■ Instructions for the task: Read the records below and report each line in which "itemize" occurs.

(Stored data entries)
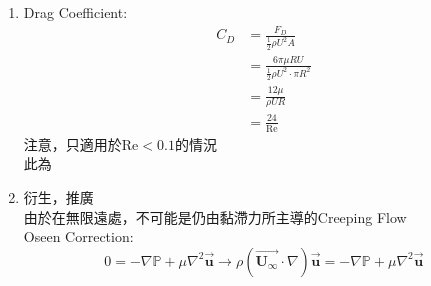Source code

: \documentclass[../main.tex]{subfiles}
\begin{document}
\begin{itemize}
\begin{enumerate}
\begin{itemize}
\begin{align}
      &= \frac{3\mu U}{2R} \cdot \frac{4}{3} \nonumber\\
      &= \frac{2\mu U}{R}
    \end{align}
    \item 合併:
    \begin{align}
      F_z &= 2\pi R^2 \left\{
        0 + \left(
          \frac{2}{3}\rho g R + \frac{\mu U}{R}
        \right) + \frac{2\mu U}{R}
      \right\} \nonumber\\
      &= 2\pi R^2 \left(
        \frac{2}{3}\rho g R + \frac{3\mu U}{R}
      \right) \nonumber\\
      \Rightarrow\quad & \boxed{F_z = \frac{4}{3}\pi \rho g R^3 + 6\pi \mu U R} \label{eq:ch2_3_stokes_sphere_drag_force}
    \end{align}
    而第一項，就是球的體積乘上液體的密度(排開液體重)，也就是浮力\\
    第二項則可以拆成$2\pi \mu R U$和$4\pi \mu RU$兩部分\\
    前者是球體受到的$p$，後者是球體受到的$\tau_{r\theta}$剪力
    \begin{equation}
      \boxed{F_z = \underbrace{\frac{4}{3}\pi \rho g R^3}_{\text{Buoyancy}} 
      + \underbrace{2\pi \mu R U}_{\text{Form Drag}} + \underbrace{4\pi \mu R U}_{\text{Friction}}}
    \end{equation}
    而Drag Force就是後兩項的總和:
    \begin{equation}
      \boxed{F_D = 6\pi \mu R U}
    \end{equation}
  \end{itemize}
  \item Drag Coefficient:
    \begin{align}
      C_D &= \frac{F_D}{\frac{1}{2}\rho U^2 A} \nonumber\\
      &= \frac{6\pi \mu R U}{\frac{1}{2}\rho U^2 \cdot \pi R^2} \nonumber\\
      &= \frac{12\mu}{\rho U R} \nonumber\\
      &= \boxed{\frac{24}{\text{Re}}}
    \end{align}
    注意，只適用於$\text{Re} < 0.1$的情況\\
    此為
  \item 衍生，推廣\\
  由於在無限遠處，不可能是仍由黏滯力所主導的Creeping Flow\\
  Oseen Correction:
  \begin{equation}
    0 = -\nabla\mathbb{P} + \mu \nabla^2 \vec{\bm u} \to 
    \rho (\vec{\bm U_\infty} \cdot \nabla) \vec{\bm u} = -\nabla\mathbb{P} + \mu \nabla^2 \vec{\bm u}

\end{equation}
\end{enumerate}
\end{itemize}
\end{document}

■ Answer for the task:
\begin{itemize}
\begin{itemize}
  \end{itemize}
\end{itemize}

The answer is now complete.